• **DIRECTIONS**
Would you count the lines in the material below that include the string "Agent"? Only the number is needed.

• **EXTRACTED MATERIAL**
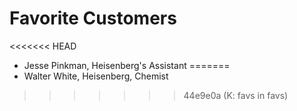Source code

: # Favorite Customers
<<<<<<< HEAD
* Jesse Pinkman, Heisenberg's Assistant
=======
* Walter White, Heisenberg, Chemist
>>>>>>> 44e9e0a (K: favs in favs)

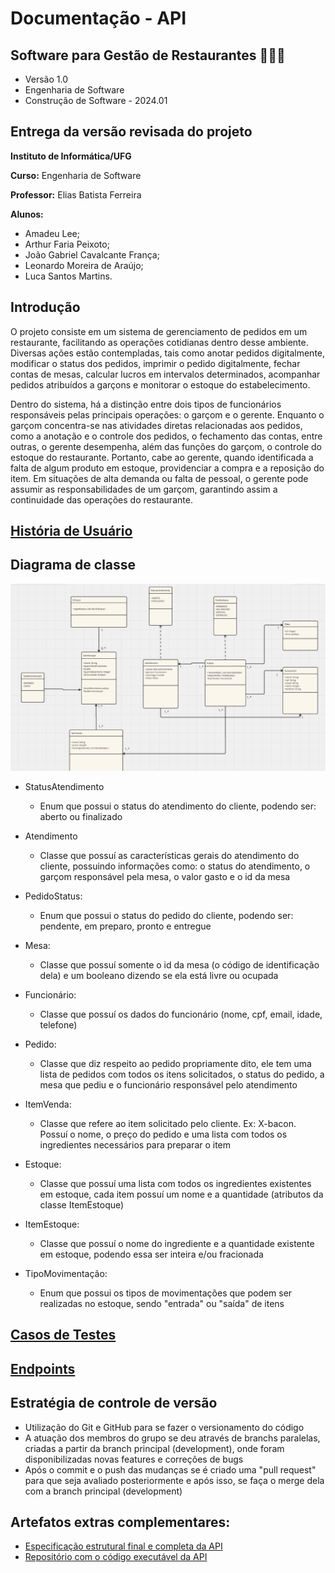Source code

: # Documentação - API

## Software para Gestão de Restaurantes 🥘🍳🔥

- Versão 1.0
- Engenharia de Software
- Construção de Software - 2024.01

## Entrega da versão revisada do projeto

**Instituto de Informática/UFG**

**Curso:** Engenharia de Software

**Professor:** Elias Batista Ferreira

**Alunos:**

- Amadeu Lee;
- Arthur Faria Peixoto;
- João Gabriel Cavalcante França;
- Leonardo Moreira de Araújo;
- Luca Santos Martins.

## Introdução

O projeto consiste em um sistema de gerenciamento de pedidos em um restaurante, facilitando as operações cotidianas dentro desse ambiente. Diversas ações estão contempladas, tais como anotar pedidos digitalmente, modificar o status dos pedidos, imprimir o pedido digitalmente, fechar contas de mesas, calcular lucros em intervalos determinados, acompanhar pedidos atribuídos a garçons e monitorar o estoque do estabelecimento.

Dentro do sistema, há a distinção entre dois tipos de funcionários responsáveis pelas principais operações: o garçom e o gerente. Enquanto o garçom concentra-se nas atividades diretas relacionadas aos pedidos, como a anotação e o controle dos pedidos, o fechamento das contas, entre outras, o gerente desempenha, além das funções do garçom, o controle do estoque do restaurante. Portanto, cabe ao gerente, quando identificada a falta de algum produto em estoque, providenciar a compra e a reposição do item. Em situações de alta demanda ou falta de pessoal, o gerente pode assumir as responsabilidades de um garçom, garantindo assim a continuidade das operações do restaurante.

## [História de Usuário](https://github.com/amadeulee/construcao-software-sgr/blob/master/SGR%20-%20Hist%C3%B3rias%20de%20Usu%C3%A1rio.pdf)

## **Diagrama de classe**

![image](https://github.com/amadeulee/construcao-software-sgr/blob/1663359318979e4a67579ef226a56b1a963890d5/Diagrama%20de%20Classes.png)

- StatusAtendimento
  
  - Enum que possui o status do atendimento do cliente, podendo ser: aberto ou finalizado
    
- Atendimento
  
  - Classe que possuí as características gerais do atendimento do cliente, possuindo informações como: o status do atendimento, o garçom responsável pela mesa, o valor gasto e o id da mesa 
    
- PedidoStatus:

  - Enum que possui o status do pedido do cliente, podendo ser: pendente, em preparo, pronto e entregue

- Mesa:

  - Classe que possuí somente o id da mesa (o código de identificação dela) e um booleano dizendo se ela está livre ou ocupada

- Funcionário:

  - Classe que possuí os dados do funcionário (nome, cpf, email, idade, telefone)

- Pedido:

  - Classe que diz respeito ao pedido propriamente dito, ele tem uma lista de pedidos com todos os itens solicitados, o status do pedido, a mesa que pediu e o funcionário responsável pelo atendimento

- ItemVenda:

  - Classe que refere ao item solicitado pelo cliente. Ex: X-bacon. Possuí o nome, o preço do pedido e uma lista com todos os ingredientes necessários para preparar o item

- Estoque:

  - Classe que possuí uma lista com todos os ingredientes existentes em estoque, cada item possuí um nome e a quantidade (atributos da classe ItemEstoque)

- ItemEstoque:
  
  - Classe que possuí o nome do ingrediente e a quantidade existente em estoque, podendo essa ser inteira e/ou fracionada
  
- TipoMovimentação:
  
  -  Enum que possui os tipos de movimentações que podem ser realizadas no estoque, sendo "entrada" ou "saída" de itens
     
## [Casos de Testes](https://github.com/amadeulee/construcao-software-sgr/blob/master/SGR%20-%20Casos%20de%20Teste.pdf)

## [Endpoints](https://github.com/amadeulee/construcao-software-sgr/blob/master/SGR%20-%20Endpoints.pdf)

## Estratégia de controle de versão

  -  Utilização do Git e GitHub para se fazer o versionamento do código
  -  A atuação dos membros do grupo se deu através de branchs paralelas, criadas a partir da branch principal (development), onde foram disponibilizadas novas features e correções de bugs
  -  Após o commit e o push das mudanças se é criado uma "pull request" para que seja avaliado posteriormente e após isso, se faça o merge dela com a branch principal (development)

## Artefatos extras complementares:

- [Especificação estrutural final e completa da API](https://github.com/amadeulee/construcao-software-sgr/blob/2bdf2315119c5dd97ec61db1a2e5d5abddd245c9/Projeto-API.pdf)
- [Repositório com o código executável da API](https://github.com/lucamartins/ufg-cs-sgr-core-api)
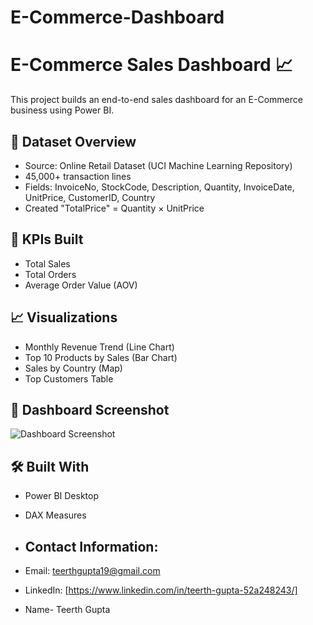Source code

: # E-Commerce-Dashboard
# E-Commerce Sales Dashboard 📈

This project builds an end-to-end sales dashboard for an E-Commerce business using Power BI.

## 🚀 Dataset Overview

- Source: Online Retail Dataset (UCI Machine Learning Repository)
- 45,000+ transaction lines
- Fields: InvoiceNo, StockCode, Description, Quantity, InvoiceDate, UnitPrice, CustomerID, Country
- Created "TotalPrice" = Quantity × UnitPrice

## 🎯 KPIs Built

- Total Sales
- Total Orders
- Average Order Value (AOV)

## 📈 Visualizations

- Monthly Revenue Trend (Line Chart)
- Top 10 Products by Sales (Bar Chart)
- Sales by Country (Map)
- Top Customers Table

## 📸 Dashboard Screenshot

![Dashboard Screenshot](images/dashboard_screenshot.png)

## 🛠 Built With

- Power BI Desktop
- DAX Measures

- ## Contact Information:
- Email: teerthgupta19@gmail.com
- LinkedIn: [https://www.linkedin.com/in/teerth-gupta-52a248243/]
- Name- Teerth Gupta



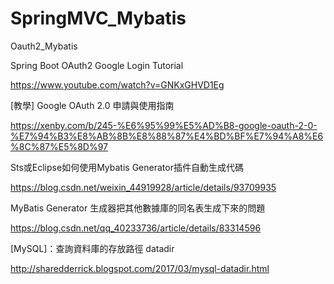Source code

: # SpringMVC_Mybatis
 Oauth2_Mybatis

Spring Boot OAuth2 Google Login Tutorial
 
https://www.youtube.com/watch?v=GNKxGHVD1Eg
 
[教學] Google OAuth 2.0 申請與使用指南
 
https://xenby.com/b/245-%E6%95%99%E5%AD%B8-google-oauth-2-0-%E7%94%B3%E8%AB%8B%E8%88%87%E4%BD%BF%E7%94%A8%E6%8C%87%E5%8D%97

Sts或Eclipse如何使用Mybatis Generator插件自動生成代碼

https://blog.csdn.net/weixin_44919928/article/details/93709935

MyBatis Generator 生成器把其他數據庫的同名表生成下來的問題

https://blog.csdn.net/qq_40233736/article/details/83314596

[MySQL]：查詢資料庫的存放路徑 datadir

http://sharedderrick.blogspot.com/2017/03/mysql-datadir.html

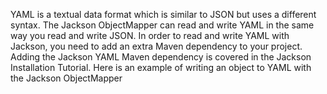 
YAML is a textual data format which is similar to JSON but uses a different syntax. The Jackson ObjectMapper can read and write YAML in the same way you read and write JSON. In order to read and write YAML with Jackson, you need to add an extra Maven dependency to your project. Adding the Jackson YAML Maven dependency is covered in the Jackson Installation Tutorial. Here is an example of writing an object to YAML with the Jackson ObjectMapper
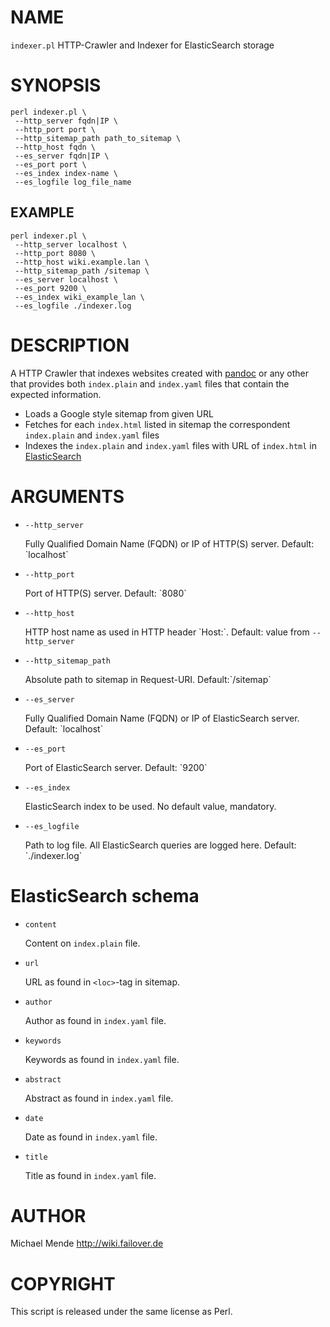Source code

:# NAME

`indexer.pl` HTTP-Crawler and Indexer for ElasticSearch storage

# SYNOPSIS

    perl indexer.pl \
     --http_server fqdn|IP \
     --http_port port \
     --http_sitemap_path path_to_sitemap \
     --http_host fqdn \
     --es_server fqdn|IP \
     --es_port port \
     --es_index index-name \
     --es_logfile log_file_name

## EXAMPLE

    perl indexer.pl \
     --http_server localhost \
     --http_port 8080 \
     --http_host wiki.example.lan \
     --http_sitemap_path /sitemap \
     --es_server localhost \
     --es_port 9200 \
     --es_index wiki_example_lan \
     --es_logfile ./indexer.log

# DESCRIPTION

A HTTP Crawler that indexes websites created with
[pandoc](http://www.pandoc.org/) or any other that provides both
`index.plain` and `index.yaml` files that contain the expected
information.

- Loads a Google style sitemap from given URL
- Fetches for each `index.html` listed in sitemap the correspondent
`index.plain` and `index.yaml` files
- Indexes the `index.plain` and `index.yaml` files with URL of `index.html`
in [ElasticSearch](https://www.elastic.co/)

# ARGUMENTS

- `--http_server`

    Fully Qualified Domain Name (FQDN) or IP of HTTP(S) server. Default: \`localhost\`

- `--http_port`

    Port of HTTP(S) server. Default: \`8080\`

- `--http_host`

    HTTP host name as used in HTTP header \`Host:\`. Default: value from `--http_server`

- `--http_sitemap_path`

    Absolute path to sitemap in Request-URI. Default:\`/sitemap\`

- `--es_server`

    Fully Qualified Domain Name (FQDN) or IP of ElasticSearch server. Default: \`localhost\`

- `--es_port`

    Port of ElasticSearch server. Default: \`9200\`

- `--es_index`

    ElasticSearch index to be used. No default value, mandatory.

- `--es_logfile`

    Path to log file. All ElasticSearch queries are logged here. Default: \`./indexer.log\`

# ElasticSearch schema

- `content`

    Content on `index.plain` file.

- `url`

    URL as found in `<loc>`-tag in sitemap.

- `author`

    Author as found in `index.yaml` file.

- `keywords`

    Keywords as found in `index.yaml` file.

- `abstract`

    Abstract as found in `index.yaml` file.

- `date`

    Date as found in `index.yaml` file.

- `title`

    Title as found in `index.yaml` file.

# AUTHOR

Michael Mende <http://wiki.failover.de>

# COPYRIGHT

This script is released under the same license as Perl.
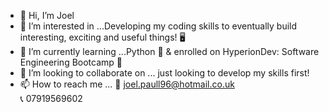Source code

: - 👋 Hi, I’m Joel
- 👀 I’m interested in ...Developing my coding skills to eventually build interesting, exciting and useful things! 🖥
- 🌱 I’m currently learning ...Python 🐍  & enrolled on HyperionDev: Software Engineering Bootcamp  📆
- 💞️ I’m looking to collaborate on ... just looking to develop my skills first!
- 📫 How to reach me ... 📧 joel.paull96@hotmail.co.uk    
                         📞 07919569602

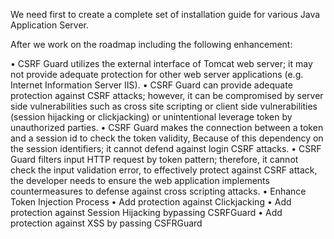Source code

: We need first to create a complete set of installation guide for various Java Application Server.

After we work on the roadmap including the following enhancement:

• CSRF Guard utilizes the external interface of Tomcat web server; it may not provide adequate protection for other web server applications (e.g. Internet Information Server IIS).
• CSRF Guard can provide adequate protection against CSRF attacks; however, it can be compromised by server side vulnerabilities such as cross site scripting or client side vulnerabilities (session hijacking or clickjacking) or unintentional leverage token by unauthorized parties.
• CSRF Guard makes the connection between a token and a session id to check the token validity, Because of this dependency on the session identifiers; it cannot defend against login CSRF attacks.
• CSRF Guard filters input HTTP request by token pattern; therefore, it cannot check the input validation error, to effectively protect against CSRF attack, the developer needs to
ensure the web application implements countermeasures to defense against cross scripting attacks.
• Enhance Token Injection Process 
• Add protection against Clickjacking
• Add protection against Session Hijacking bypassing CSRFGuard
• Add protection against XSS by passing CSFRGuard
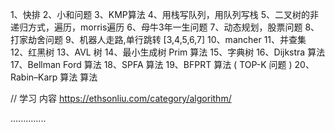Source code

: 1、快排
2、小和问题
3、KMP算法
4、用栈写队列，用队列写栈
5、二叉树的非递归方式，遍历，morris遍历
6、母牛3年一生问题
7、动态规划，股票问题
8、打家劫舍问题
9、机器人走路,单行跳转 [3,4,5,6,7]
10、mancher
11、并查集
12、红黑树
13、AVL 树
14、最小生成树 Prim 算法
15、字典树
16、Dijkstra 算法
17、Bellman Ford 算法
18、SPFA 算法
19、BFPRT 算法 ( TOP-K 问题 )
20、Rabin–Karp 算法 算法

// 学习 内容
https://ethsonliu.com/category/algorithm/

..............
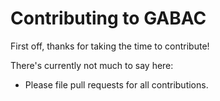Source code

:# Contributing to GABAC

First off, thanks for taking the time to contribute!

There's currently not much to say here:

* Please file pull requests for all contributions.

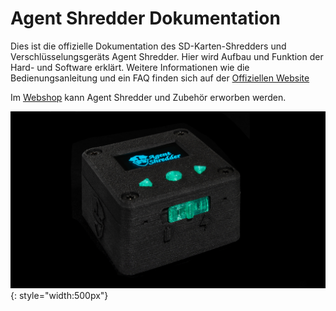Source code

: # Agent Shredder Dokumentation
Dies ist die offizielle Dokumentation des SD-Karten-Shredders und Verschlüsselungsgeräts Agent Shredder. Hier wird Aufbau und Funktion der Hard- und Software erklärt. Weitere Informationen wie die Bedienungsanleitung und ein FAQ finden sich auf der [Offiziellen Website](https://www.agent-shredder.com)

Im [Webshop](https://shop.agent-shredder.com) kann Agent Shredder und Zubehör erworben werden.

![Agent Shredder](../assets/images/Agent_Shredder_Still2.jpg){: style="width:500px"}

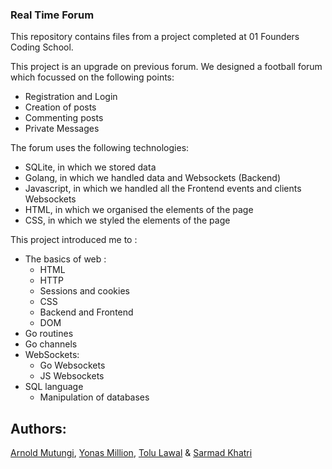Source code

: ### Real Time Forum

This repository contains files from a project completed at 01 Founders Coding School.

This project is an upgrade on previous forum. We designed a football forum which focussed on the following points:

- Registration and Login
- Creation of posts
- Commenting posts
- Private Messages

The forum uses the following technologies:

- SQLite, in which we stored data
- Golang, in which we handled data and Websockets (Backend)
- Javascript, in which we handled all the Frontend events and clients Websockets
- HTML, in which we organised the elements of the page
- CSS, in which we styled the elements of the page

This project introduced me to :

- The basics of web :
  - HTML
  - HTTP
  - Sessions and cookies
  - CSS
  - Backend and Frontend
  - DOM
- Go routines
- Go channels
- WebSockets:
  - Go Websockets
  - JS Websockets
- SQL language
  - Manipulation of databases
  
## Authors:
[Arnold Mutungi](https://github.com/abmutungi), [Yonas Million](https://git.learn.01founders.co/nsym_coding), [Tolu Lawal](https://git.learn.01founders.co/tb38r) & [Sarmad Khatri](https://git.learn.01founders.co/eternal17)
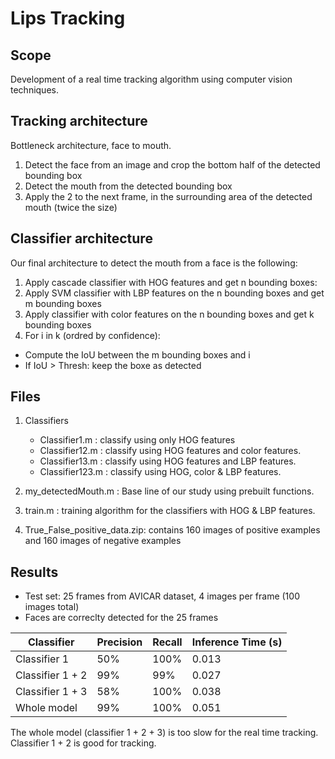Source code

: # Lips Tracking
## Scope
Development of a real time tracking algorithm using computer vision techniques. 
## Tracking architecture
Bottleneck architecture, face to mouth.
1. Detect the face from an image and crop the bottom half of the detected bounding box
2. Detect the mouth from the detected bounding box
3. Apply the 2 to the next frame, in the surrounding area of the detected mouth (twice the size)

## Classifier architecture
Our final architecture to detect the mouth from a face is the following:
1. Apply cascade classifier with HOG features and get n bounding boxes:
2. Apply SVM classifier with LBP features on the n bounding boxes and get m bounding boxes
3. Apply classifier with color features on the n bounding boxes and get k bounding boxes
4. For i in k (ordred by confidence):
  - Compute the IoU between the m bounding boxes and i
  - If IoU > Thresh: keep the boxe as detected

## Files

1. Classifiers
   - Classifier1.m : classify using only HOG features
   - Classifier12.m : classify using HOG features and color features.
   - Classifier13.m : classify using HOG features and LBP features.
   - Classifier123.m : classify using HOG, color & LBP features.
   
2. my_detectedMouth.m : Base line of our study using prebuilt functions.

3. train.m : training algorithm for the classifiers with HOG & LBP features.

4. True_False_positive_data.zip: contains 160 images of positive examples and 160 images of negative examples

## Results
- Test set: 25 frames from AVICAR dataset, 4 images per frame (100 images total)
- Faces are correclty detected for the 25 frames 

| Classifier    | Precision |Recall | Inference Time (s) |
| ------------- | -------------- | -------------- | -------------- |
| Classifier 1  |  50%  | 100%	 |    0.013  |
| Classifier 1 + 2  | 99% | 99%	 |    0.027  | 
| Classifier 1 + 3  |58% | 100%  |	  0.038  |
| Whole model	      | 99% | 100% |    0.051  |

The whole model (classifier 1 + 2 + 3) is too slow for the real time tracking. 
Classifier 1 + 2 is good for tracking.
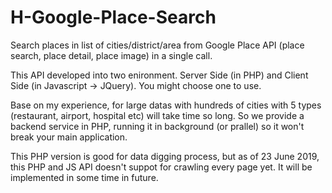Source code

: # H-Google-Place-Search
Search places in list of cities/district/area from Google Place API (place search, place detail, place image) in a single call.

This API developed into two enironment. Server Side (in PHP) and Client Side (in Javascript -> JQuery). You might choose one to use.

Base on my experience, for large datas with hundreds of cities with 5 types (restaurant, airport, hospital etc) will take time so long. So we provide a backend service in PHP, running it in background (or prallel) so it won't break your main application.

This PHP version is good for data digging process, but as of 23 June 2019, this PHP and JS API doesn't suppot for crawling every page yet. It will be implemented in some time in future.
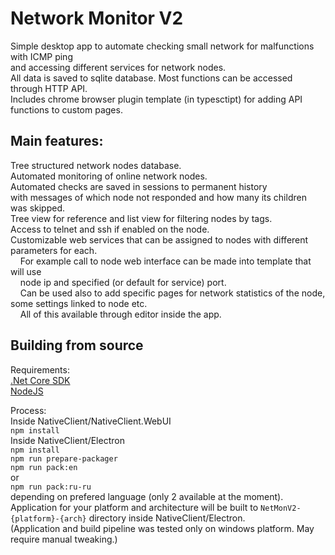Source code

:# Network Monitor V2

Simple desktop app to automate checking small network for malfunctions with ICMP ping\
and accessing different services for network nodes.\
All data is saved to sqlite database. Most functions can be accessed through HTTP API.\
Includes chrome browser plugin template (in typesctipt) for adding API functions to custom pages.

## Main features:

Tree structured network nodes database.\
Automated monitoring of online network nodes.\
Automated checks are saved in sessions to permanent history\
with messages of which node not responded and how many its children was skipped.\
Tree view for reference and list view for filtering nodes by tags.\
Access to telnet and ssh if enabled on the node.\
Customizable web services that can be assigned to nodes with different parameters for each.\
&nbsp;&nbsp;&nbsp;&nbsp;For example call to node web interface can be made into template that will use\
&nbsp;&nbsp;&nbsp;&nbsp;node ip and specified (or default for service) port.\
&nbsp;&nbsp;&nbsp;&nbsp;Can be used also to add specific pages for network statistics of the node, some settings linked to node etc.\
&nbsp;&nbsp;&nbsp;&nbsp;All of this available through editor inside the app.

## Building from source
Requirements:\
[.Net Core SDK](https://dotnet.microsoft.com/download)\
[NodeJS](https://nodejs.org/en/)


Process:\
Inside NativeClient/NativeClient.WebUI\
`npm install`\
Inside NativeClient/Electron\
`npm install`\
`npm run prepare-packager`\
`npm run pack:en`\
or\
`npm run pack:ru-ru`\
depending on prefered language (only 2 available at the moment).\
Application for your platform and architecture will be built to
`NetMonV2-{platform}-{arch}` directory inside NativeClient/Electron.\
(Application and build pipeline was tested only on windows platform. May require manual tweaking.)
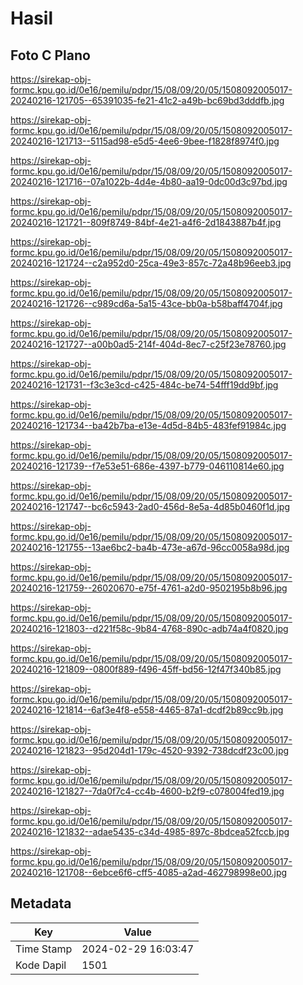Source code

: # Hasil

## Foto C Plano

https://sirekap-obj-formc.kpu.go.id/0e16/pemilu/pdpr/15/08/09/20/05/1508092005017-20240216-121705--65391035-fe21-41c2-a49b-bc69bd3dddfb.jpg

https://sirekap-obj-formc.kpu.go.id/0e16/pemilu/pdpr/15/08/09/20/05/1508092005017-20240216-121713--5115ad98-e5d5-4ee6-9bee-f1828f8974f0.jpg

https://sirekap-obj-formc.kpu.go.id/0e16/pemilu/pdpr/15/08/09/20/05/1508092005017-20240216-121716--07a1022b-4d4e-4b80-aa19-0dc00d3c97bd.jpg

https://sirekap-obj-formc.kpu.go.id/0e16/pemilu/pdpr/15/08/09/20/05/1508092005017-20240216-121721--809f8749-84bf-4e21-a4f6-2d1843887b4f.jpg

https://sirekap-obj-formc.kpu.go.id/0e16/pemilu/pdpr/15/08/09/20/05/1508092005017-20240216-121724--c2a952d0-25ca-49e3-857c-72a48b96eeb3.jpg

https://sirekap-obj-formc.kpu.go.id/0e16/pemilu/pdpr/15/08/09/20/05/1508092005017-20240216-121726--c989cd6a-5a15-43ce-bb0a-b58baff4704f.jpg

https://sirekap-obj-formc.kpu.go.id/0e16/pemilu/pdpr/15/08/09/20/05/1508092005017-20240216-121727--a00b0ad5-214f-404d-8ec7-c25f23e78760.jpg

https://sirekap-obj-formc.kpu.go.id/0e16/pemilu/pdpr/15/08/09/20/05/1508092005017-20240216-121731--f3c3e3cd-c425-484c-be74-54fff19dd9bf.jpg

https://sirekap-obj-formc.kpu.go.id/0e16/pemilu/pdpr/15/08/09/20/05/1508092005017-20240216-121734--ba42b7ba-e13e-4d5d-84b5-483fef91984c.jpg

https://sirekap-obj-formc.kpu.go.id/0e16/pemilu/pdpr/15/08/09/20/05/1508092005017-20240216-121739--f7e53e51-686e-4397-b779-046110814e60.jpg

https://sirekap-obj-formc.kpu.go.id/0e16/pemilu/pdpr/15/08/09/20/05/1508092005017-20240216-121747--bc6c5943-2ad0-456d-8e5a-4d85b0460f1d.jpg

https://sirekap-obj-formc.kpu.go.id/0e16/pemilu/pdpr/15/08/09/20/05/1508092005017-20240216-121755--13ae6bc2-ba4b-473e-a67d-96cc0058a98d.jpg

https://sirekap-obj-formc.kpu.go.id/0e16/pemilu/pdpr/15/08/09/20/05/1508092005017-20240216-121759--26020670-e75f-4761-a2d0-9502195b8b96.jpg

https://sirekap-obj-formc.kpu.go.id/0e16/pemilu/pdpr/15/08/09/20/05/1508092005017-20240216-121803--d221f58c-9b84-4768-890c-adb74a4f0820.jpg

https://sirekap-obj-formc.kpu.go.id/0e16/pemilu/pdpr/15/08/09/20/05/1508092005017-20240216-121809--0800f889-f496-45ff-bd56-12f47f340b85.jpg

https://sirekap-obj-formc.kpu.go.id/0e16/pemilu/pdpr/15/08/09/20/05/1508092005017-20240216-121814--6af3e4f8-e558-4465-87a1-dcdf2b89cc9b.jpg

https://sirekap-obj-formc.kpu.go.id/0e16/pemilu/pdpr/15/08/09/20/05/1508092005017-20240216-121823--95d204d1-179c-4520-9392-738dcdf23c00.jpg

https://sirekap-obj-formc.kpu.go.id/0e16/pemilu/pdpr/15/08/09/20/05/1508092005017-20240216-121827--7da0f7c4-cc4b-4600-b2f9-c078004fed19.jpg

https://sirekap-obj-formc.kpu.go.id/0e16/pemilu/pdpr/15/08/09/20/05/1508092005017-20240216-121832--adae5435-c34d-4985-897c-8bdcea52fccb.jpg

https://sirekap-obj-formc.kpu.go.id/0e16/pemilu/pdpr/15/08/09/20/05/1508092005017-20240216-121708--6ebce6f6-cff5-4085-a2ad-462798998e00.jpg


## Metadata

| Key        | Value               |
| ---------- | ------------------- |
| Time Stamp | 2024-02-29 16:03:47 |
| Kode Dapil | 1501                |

• **OUTPUT FOR THIS EXERCISE**
4